Ехать? Не ехать? Быть или не быть? Этот голос. Дачник говорил монотонно, без эмоций. Жизненный опыт подсказывает мне, что затишье это — верный предвестник бури, что раздраженный Дачник прост и понятен, а такой вот тихий... Только один человек на свете мог когда-то повернуться к нему, к такому тихому, спиной, ничем не рискуя. Его мама. Царствие ей небесное... А там тесть — генерал МВД. А там Серёгины кореша из девятиэтажек. Там Рома-Красавчик. Не поеду, у меня фолликулярная ангина в конце концов... Так я думал, меняя наполнитель в кошачьем лотке и подсыпая корм в миску. Там будет весело. Там будет стрёмно. Как это по-научному? Забыл. Надо было в институте внимательно слушать лекции по культурологии, а не пялиться на выдающиеся сиськи Марины Аркадьевны. Что-то там на «-изм»... Весело и стрёмно одновременно... Короче, — дурдом. Пятница. Тринадцатое... Он сказал «подтягивайся». В определённых кругах это слово звучит как приказ. Не подтянуться в ответ — это не вежливо, крайне не вежливо. Но я не из их круга. Я сам по себе... И что я подарю? Пересчитываю свои сбережения. Восемнадцать соток... База «Динамо» далеко, таксист запросит не меньше пятихатки. И что в сухом остатке? Бутылка сухача и тринадцать соток. Опять тринадцать. Не поеду, ангина, я в домике. Весело и стрёмно одновременно. Дурдом.... В луче клубится пыль... Скучно то как. Невыносимо скучно...

Увеличиваю порцию корма, меняю во второй миске прокисшее молоко на свежее.
— Алло. Такси? База отдыха «Динамо». Ресторан «Планета».

Белый силикатный кирпич.
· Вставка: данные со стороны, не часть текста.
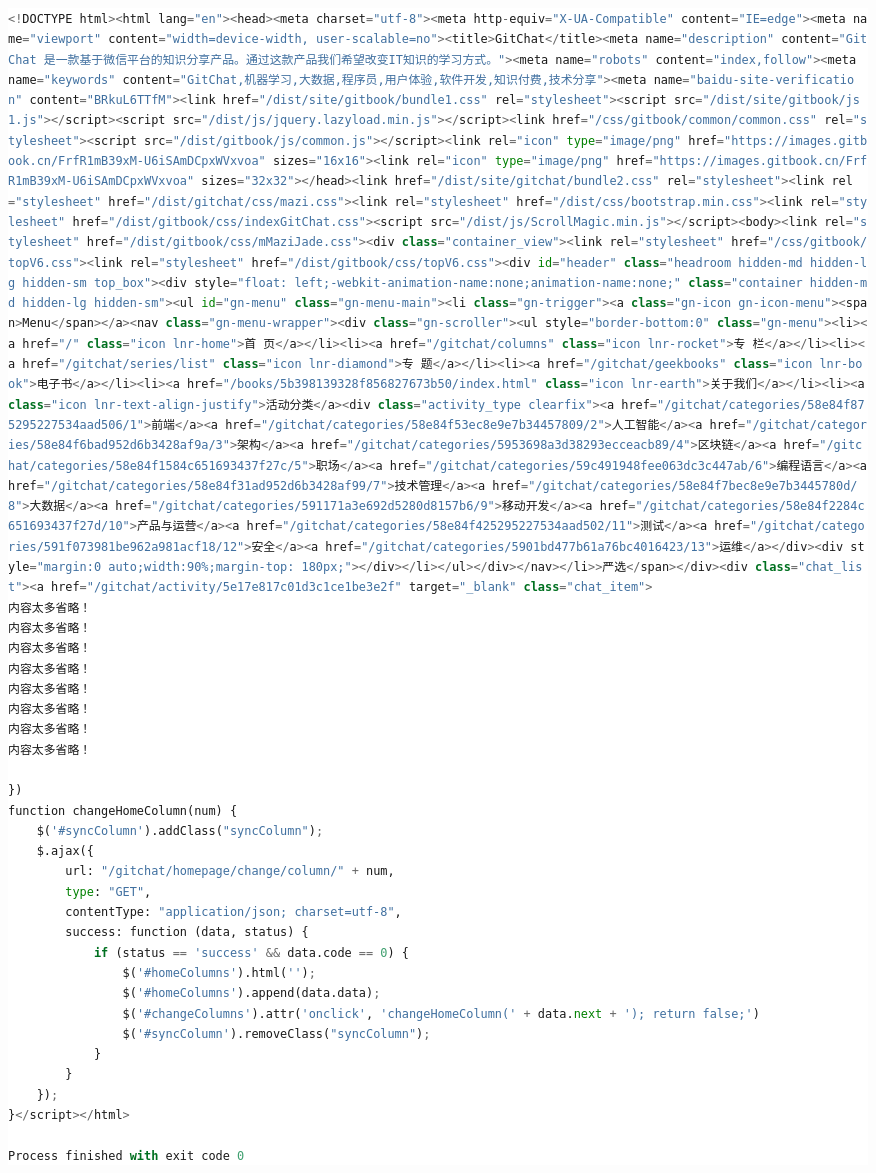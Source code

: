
 ```python
<!DOCTYPE html><html lang="en"><head><meta charset="utf-8"><meta http-equiv="X-UA-Compatible" content="IE=edge"><meta name="viewport" content="width=device-width, user-scalable=no"><title>GitChat</title><meta name="description" content="GitChat 是一款基于微信平台的知识分享产品。通过这款产品我们希望改变IT知识的学习方式。"><meta name="robots" content="index,follow"><meta name="keywords" content="GitChat,机器学习,大数据,程序员,用户体验,软件开发,知识付费,技术分享"><meta name="baidu-site-verification" content="BRkuL6TTfM"><link href="/dist/site/gitbook/bundle1.css" rel="stylesheet"><script src="/dist/site/gitbook/js1.js"></script><script src="/dist/js/jquery.lazyload.min.js"></script><link href="/css/gitbook/common/common.css" rel="stylesheet"><script src="/dist/gitbook/js/common.js"></script><link rel="icon" type="image/png" href="https://images.gitbook.cn/FrfR1mB39xM-U6iSAmDCpxWVxvoa" sizes="16x16"><link rel="icon" type="image/png" href="https://images.gitbook.cn/FrfR1mB39xM-U6iSAmDCpxWVxvoa" sizes="32x32"></head><link href="/dist/site/gitchat/bundle2.css" rel="stylesheet"><link rel="stylesheet" href="/dist/gitchat/css/mazi.css"><link rel="stylesheet" href="/dist/css/bootstrap.min.css"><link rel="stylesheet" href="/dist/gitbook/css/indexGitChat.css"><script src="/dist/js/ScrollMagic.min.js"></script><body><link rel="stylesheet" href="/dist/gitbook/css/mMaziJade.css"><div class="container_view"><link rel="stylesheet" href="/css/gitbook/topV6.css"><link rel="stylesheet" href="/dist/gitbook/css/topV6.css"><div id="header" class="headroom hidden-md hidden-lg hidden-sm top_box"><div style="float: left;-webkit-animation-name:none;animation-name:none;" class="container hidden-md hidden-lg hidden-sm"><ul id="gn-menu" class="gn-menu-main"><li class="gn-trigger"><a class="gn-icon gn-icon-menu"><span>Menu</span></a><nav class="gn-menu-wrapper"><div class="gn-scroller"><ul style="border-bottom:0" class="gn-menu"><li><a href="/" class="icon lnr-home">首 页</a></li><li><a href="/gitchat/columns" class="icon lnr-rocket">专 栏</a></li><li><a href="/gitchat/series/list" class="icon lnr-diamond">专 题</a></li><li><a href="/gitchat/geekbooks" class="icon lnr-book">电子书</a></li><li><a href="/books/5b398139328f856827673b50/index.html" class="icon lnr-earth">关于我们</a></li><li><a class="icon lnr-text-align-justify">活动分类</a><div class="activity_type clearfix"><a href="/gitchat/categories/58e84f875295227534aad506/1">前端</a><a href="/gitchat/categories/58e84f53ec8e9e7b34457809/2">人工智能</a><a href="/gitchat/categories/58e84f6bad952d6b3428af9a/3">架构</a><a href="/gitchat/categories/5953698a3d38293ecceacb89/4">区块链</a><a href="/gitchat/categories/58e84f1584c651693437f27c/5">职场</a><a href="/gitchat/categories/59c491948fee063dc3c447ab/6">编程语言</a><a href="/gitchat/categories/58e84f31ad952d6b3428af99/7">技术管理</a><a href="/gitchat/categories/58e84f7bec8e9e7b3445780d/8">大数据</a><a href="/gitchat/categories/591171a3e692d5280d8157b6/9">移动开发</a><a href="/gitchat/categories/58e84f2284c651693437f27d/10">产品与运营</a><a href="/gitchat/categories/58e84f425295227534aad502/11">测试</a><a href="/gitchat/categories/591f073981be962a981acf18/12">安全</a><a href="/gitchat/categories/5901bd477b61a76bc4016423/13">运维</a></div><div style="margin:0 auto;width:90%;margin-top: 180px;"></div></li></ul></div></nav></li>>严选</span></div><div class="chat_list"><a href="/gitchat/activity/5e17e817c01d3c1ce1be3e2f" target="_blank" class="chat_item">
内容太多省略！
内容太多省略！
内容太多省略！
内容太多省略！
内容太多省略！
内容太多省略！
内容太多省略！
内容太多省略！

})
function changeHomeColumn(num) {
    $('#syncColumn').addClass("syncColumn");
    $.ajax({
        url: "/gitchat/homepage/change/column/" + num,
        type: "GET",
        contentType: "application/json; charset=utf-8",
        success: function (data, status) {
            if (status == 'success' && data.code == 0) {
                $('#homeColumns').html('');
                $('#homeColumns').append(data.data);
                $('#changeColumns').attr('onclick', 'changeHomeColumn(' + data.next + '); return false;')
                $('#syncColumn').removeClass("syncColumn");
            }
        }
    });
}</script></html>

Process finished with exit code 0
```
Гуси под соснами. Пруд. Футбольное поле. Воздушные шарики подковой обрамляют вход в «Планету».

 

— Ни пуха, ни пера, — говорит таксист.
— Будь человеком. Возьми три сотни и вино. Итальянское. Сухое.

— Итальянское не пью. Пятьсот.

Столы расставлены «П»-образно. По левую руку сторона жениха, по правую — невесты. Направляюсь к президиуму, по пути меня останавливает одиноко танцующая под Сердючкину «Дольче Габбана» девочка лет пяти. Розовые ленточки в косичках, розовое платьице:

 

— Дяденька, танцуй!
— Хорошая девочка, — осторожно глажу ребёнка по затылку, её волосы так туго убраны, что кажется, одно неловкое прикосновение ногтя к розовому пробору, — и головка треснет как арбуз. Учтиво кланяюсь в сторону родни невесты. Да уж. Династия... Женщины — на отчаянного почитателя Рубенса. У мужчин характерные розовые лица с обвисшими щёчками и сальными подбородками. Такие лица бывают у людей государственных, которые не могут заснуть без «малышки» водки и не могут проснуться, не побрившись.
Сердючка заглохла. В тревожной тишине вручаю жениху конверт, говорю в микрофон:

 

— Сергей, поздравляю. В конверте могло бы быть больше, если бы не обстоятельства непреодолимой силы. Ещё вино. Сухое. Вот проснётесь утром и...
— Макс, забей... Это моя жена.
— Какая шикарная, даже завидно, — замечаю я без всякой иронии.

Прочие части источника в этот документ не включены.